Comments (14)
@brian-kelley I just hopped on and checked modules on MI210 and rocm/5.6.0 was available:
[ndellin@caraway ~]$ salloc -N 1 -p MI210
salloc: Granted job allocation 1009777
[ndellin@lean1 ~]$ module spider rocm
----------------------------------------------------------------------------------------------------------------------------------------------------------------------------
rocm:
----------------------------------------------------------------------------------------------------------------------------------------------------------------------------
Versions:
rocm/5.2.0
rocm/5.2.3
rocm/5.3.3
rocm/5.4.3
rocm/5.5.1
rocm/5.6.0
rocm/5.6.1
Other possible modules matches:
...
[ndellin@lean1 ~]$ module load rocm/5.6.0
[ndellin@lean1 ~]$ module list
Currently Loaded Modules:
1) rocm/5.6.0
I also manually launched a cm_test_all_sandia build with rocm/5.6.0 and the build is proceeding without issue
[ndellin@lean1 Caraway-rocm560-MI210]$ ../../scripts/cm_test_all_sandia rocm/5.6.0 --with-hip
Running on machine: vega90a_caraway
KokkosKernels Repository Status: 8f2945d0c99791345053fc839b1ea453354e03f9 Kokkos Kernels: update version guards to drop old version of Kokkos (#2133)

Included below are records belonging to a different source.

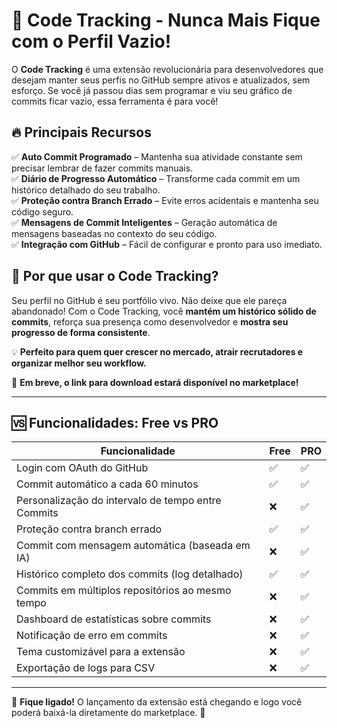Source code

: # 🚀 Code Tracking - Nunca Mais Fique com o Perfil Vazio!

O **Code Tracking** é uma extensão revolucionária para desenvolvedores que desejam manter seus perfis no GitHub sempre ativos e atualizados, sem esforço. Se você já passou dias sem programar e viu seu gráfico de commits ficar vazio, essa ferramenta é para você!

## 🔥 Principais Recursos

✅ **Auto Commit Programado** – Mantenha sua atividade constante sem precisar lembrar de fazer commits manuais.  
✅ **Diário de Progresso Automático** – Transforme cada commit em um histórico detalhado do seu trabalho.  
✅ **Proteção contra Branch Errado** – Evite erros acidentais e mantenha seu código seguro.  
✅ **Mensagens de Commit Inteligentes** – Geração automática de mensagens baseadas no contexto do seu código.  
✅ **Integração com GitHub** – Fácil de configurar e pronto para uso imediato.  

## 🎯 Por que usar o Code Tracking?

Seu perfil no GitHub é seu portfólio vivo. Não deixe que ele pareça abandonado! Com o Code Tracking, você **mantém um histórico sólido de commits**, reforça sua presença como desenvolvedor e **mostra seu progresso de forma consistente**.

💡 **Perfeito para quem quer crescer no mercado, atrair recrutadores e organizar melhor seu workflow.**

🔗 **Em breve, o link para download estará disponível no marketplace!**

---

## 🆚 Funcionalidades: Free vs PRO

| Funcionalidade | Free | PRO |
|---------------|------|-----|
| Login com OAuth do GitHub | ✅ | ✅ |
| Commit automático a cada 60 minutos | ✅ | ✅ |
| Personalização do intervalo de tempo entre Commits | ❌ | ✅ |
| Proteção contra branch errado | ✅ | ✅ |
| Commit com mensagem automática (baseada em IA) | ❌ | ✅ |
| Histórico completo dos commits (log detalhado) | ✅ | ✅ |
| Commits em múltiplos repositórios ao mesmo tempo | ❌ | ✅ |
| Dashboard de estatísticas sobre commits | ❌ | ✅ |
| Notificação de erro em commits | ❌ | ✅ |
| Tema customizável para a extensão | ❌ | ✅ |
| Exportação de logs para CSV | ❌ | ✅ |

---

📌 **Fique ligado!** O lançamento da extensão está chegando e logo você poderá baixá-la diretamente do marketplace. 🚀

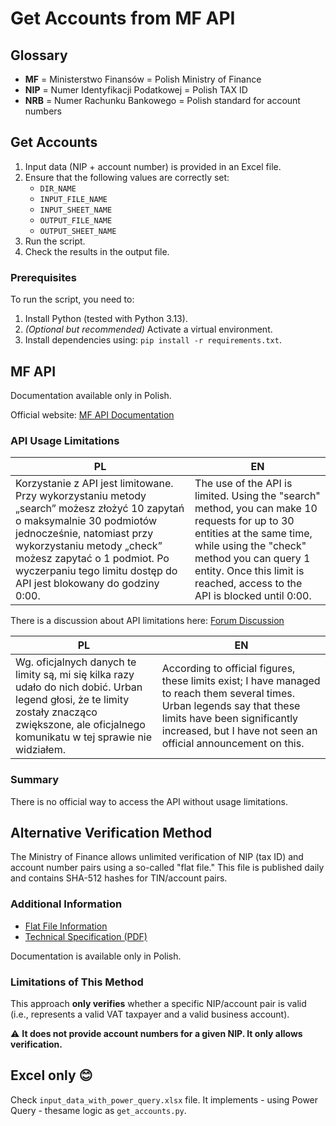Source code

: # Get Accounts from MF API

## Glossary
* **MF** = Ministerstwo Finansów = Polish Ministry of Finance
* **NIP** = Numer Identyfikacji Podatkowej = Polish TAX ID
* **NRB** = Numer Rachunku Bankowego = Polish standard for account numbers

## Get Accounts

1. Input data (NIP + account number) is provided in an Excel file.
2. Ensure that the following values are correctly set:
   - `DIR_NAME`
   - `INPUT_FILE_NAME`
   - `INPUT_SHEET_NAME`
   - `OUTPUT_FILE_NAME`
   - `OUTPUT_SHEET_NAME`
3. Run the script.
4. Check the results in the output file.

### Prerequisites
To run the script, you need to:
1. Install Python (tested with Python 3.13).
2. *(Optional but recommended)* Activate a virtual environment.
3. Install dependencies using: `pip install -r requirements.txt`.

## MF API
Documentation available only in Polish.

Official website: [MF API Documentation](https://www.gov.pl/web/kas/api-wykazu-podatnikow-vat)

### API Usage Limitations

|PL|EN|
|-|-|
|Korzystanie z API jest limitowane. Przy wykorzystaniu metody „search” możesz złożyć 10 zapytań o maksymalnie 30 podmiotów jednocześnie, natomiast przy wykorzystaniu metody „check” możesz zapytać o 1 podmiot. Po wyczerpaniu tego limitu dostęp do API jest blokowany do godziny 0:00.|The use of the API is limited. Using the "search" method, you can make 10 requests for up to 30 entities at the same time, while using the "check" method you can query 1 entity. Once this limit is reached, access to the API is blocked until 0:00.|

There is a discussion about API limitations here: [Forum Discussion](https://4programmers.net/Forum/PHP/333944-biala_lista_numerow_kont?p=1655673#id1655673)

|PL|EN|
|-|-|
|Wg. oficjalnych danych te limity są, mi się kilka razy udało do nich dobić. Urban legend głosi, że te limity zostały znacząco zwiększone, ale oficjalnego komunikatu w tej sprawie nie widziałem.|According to official figures, these limits exist; I have managed to reach them several times. Urban legends say that these limits have been significantly increased, but I have not seen an official announcement on this.|

### Summary
There is no official way to access the API without usage limitations.

## Alternative Verification Method
The Ministry of Finance allows unlimited verification of NIP (tax ID) and account number pairs using a so-called "flat file." This file is published daily and contains SHA-512 hashes for TIN/account pairs.

### Additional Information
- [Flat File Information](https://www.podatki.gov.pl/vat/bezpieczna-transakcja/wykaz-podatnikow-vat/plik-plaski/)
- [Technical Specification (PDF)](https://www.podatki.gov.pl/media/5745/specyfikacja-techniczna-pliku-plaskiego_20200826.pdf)

Documentation is available only in Polish.

### Limitations of This Method
This approach **only verifies** whether a specific NIP/account pair is valid (i.e., represents a valid VAT taxpayer and a valid business account).

⚠️ **It does not provide account numbers for a given NIP. It only allows verification.**


## Excel only 😊
Check `input_data_with_power_query.xlsx` file. It implements - using Power Query - thesame logic as `get_accounts.py`.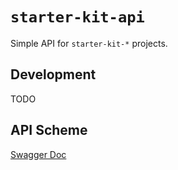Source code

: # `starter-kit-api`

Simple API for `starter-kit-*` projects.

## Development

TODO

## API Scheme

[Swagger Doc](./src/generated/swagger.json)
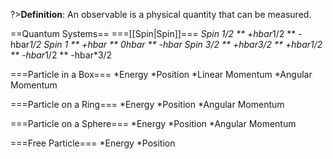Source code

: ?>**Definition**: An observable is a physical quantity that can be measured.

==Quantum Systems==
===[[Spin|Spin]]===
*Spin 1/2
** <nowiki>+hbar*1/2</nowiki>
** <nowiki>-hbar*1/2</nowiki>
*Spin 1
** +hbar
** 0hbar
** -hbar
*Spin 3/2
** <nowiki>+hbar*3/2</nowiki>
** <nowiki>+hbar*1/2</nowiki>
** <nowiki>-hbar*1/2</nowiki>
** <nowiki>-hbar*3/2</nowiki>

===Particle in a Box===
*Energy
*Position
*Linear Momentum
*Angular Momentum

===Particle on a Ring===
*Energy
*Position
*Angular Momentum

===Particle on a Sphere===
*Energy
*Position
*Angular Momentum

===Free Particle===
*Energy
*Position
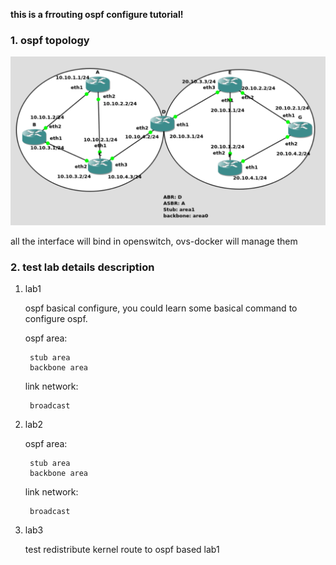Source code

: **this is a frrouting ospf configure tutorial!**

### 1. ospf topology

![image](../../../image/frrouting/ospf_topology.png)

all the interface will bind in openswitch, ovs-docker will manage them

### 2. test lab details description

1. lab1

    ospf basical configure, you could learn some basical command to configure ospf.

    ospf area:
        
        stub area
        backbone area
    link network:

        broadcast
2. lab2

    ospf area:
        
        stub area
        backbone area
    link network:

        broadcast

3. lab3

    test redistribute kernel route to ospf based lab1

Kokkos Repository Status: d78a7d4383786359ee8692af5b30aac973fca0da Added in the explicit deduction guides for RangePolicy: • Correctness when passing in an execution space • Workaround for nvcc as RangePolicy<...> doesn't have any template parameters that can be deduced, so gcc/clang assume that a matching ctor in the primary template deduces to RangePolicy<> while nvcc assumes it is a bug.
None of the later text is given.